Task to complete:
Search the listing below for lines that hold the word "your", and report only how many there are.

Supplied data:
---+---

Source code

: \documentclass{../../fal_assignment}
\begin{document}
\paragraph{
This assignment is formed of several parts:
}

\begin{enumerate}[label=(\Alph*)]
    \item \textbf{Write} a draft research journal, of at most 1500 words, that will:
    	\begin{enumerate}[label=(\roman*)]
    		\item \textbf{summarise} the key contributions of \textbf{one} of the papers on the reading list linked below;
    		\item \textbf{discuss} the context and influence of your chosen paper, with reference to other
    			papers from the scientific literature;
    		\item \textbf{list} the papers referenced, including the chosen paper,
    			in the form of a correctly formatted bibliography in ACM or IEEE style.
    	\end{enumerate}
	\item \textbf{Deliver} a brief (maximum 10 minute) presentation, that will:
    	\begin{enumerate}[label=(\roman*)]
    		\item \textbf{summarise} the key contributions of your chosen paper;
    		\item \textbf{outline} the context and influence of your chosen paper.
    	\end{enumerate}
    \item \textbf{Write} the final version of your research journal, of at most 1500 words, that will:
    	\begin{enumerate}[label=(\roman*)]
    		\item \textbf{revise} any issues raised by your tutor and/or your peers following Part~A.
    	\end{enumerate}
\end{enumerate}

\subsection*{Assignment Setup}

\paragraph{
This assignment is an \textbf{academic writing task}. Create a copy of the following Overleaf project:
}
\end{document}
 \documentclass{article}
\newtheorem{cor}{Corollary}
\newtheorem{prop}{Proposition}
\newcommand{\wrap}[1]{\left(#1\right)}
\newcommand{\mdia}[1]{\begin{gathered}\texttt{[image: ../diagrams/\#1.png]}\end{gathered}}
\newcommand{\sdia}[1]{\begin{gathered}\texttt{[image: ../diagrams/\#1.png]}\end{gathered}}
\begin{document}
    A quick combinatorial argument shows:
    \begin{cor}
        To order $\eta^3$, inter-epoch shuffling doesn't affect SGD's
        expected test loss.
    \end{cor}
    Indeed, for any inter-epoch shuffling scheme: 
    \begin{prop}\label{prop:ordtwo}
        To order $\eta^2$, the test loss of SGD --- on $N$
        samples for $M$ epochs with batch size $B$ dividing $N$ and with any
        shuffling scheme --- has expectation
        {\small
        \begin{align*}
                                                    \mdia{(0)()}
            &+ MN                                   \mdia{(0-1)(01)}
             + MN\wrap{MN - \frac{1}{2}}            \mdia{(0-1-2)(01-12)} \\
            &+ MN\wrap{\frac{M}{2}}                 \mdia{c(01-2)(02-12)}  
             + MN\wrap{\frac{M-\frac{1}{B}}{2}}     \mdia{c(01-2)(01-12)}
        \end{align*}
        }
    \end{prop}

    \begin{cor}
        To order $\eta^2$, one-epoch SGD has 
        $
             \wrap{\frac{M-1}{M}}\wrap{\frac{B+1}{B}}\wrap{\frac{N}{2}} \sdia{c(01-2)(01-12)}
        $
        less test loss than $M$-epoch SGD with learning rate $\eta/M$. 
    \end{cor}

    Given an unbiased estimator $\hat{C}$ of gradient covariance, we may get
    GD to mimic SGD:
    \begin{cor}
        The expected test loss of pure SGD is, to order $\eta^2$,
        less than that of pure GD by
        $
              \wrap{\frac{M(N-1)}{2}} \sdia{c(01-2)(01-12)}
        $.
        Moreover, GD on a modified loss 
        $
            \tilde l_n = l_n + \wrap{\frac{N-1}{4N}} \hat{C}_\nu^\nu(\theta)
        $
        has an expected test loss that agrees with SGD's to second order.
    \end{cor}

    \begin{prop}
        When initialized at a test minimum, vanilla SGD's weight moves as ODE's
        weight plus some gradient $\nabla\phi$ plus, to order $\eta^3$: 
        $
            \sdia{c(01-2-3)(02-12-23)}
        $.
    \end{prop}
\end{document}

---+---

Task result:
5